▸ **RECORDS TO PROCESS**:
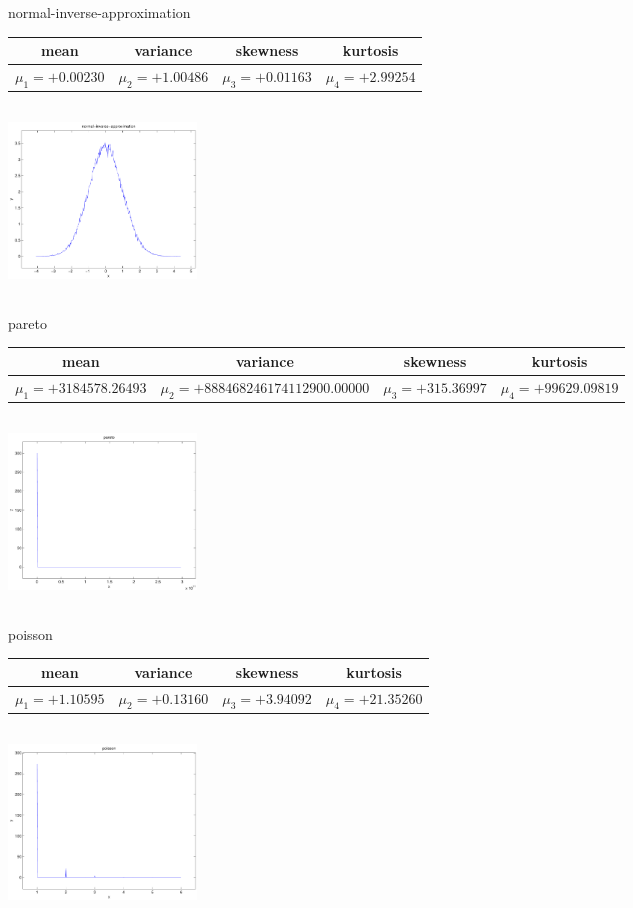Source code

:\documentclass[9pt]{article}
\theoremstyle{plain}
\theoremstyle{definition}
\theoremstyle{remark}
\numberwithin{equation}{section}
\begin{document}
\newpage
normal-inverse-approximation \begin{tabular}{|c|c|c|c|}  mean & variance & skewness & kurtosis \\  \hline
$\mu_1 = +0.00230$ & $\mu_2 = +1.00486$ & $\mu_3 = +0.01163$ & $\mu_4 =+2.99254$ \\
\end{tabular}

\includegraphics[width=5cm,height=5cm]{normal-inverse-approximation.pdf}

pareto \begin{tabular}{|c|c|c|c|}  mean & variance & skewness & kurtosis \\  \hline
$\mu_1 = +3184578.26493$ & $\mu_2 = +888468246174112900.00000$ & $\mu_3 = +315.36997$ & $\mu_4 =+99629.09819$ \\
\end{tabular}

\includegraphics[width=5cm,height=5cm]{pareto.pdf}

poisson \begin{tabular}{|c|c|c|c|}  mean & variance & skewness & kurtosis \\  \hline
$\mu_1 = +1.10595$ & $\mu_2 = +0.13160$ & $\mu_3 = +3.94092$ & $\mu_4 =+21.35260$ \\
\end{tabular}

\includegraphics[width=5cm,height=5cm]{poisson.pdf}
\end{document}
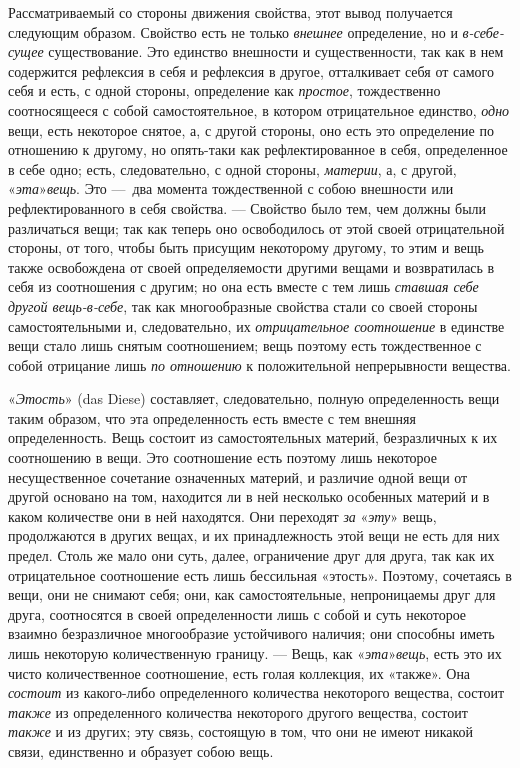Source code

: Рассматриваемый со стороны движения свойства, этот вывод получается
следующим образом. Свойство есть не только
{\em внешнее} определение, но и
{\em в-себе-сущее} существование. Это единство
внешности и существенности, так как в нем содержится рефлексия в себя и
рефлексия в другое, отталкивает себя от самого себя и есть, с одной
стороны, определение как {\em простое}, тождественно
соотносящееся с собой самостоятельное, в котором отрицательное единство,
{\em одно} вещи, есть некоторое снятое, а, с другой
стороны, оно есть это определение по отношению к другому, но опять-таки как
рефлектированное в себя, определенное в себе одно; есть, следовательно, с
одной стороны, {\em материи}, а, с другой,
«{\em эта}»{\em  вещь}. Это —~два
момента тождественной с собою внешности или рефлектированного в себя
свойства. — Свойство было тем, чем должны были различаться вещи; так как
теперь оно освободилось от этой своей отрицательной стороны, от того, чтобы
быть присущим некоторому другому, то этим и вещь также освобождена от своей
определяемости другими вещами и возвратилась в себя из соотношения с
другим; но она есть вместе с тем лишь {\em ставшая себе
другой вещь-в-себе}, так как многообразные свойства стали со своей стороны
самостоятельными и, следовательно, их
{\em отрицательное соотношение} в единстве вещи стало
лишь снятым соотношением; вещь поэтому есть тождественное с собой отрицание
лишь {\em по отношению} к положительной непрерывности
вещества.

«{\em Этость}» (das Diese) составляет, следовательно,
полную определенность вещи таким образом, что эта определенность есть
вместе с тем внешняя определенность. Вещь состоит из самостоятельных
материй, безразличных к их соотношению в вещи. Это соотношение есть поэтому
лишь некоторое несущественное сочетание означенных материй, и различие
одной вещи от другой основано на том, находится ли в ней несколько
особенных материй и в каком количестве они в ней находятся. Они переходят
{\em за }«{\em эту}» вещь,
продолжаются в других вещах, и их принадлежность этой вещи не есть для них
предел. Столь же мало они суть, далее, ограничение друг для друга, так как
их отрицательное соотношение есть лишь бессильная «этость». Поэтому,
сочетаясь в вещи, они не снимают себя; они, как самостоятельные,
непроницаемы друг для друга, соотносятся в своей определенности лишь с
собой и суть некоторое взаимно безразличное многообразие устойчивого
наличия; они способны иметь лишь некоторую количественную границу. — Вещь,
как «{\em эта}»{\em  вещь}, есть
это их чисто количественное соотношение, есть голая коллекция, их «также».
Она {\em состоит} из какого-либо определенного
количества некоторого вещества, состоит {\em также} из
определенного количества некоторого другого вещества, состоит
{\em также} и из других; эту связь, состоящую в том,
что они не имеют никакой связи, единственно и образует собою вещь.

▸ **WHAT IS BEING ASKED**: Exactly the lines from the one containing "к положительной непрерывности" through the end of the records above are to be printed, and no others.

▸ **SOLUTION FOR THIS EXERCISE**:
лишь {\em по отношению} к положительной непрерывности
вещества.

«{\em Этость}» (das Diese) составляет, следовательно,
полную определенность вещи таким образом, что эта определенность есть
вместе с тем внешняя определенность. Вещь состоит из самостоятельных
материй, безразличных к их соотношению в вещи. Это соотношение есть поэтому
лишь некоторое несущественное сочетание означенных материй, и различие
одной вещи от другой основано на том, находится ли в ней несколько
особенных материй и в каком количестве они в ней находятся. Они переходят
{\em за }«{\em эту}» вещь,
продолжаются в других вещах, и их принадлежность этой вещи не есть для них
предел. Столь же мало они суть, далее, ограничение друг для друга, так как
их отрицательное соотношение есть лишь бессильная «этость». Поэтому,
сочетаясь в вещи, они не снимают себя; они, как самостоятельные,
непроницаемы друг для друга, соотносятся в своей определенности лишь с
собой и суть некоторое взаимно безразличное многообразие устойчивого
наличия; они способны иметь лишь некоторую количественную границу. — Вещь,
как «{\em эта}»{\em  вещь}, есть
это их чисто количественное соотношение, есть голая коллекция, их «также».
Она {\em состоит} из какого-либо определенного
количества некоторого вещества, состоит {\em также} из
определенного количества некоторого другого вещества, состоит
{\em также} и из других; эту связь, состоящую в том,
что они не имеют никакой связи, единственно и образует собою вещь.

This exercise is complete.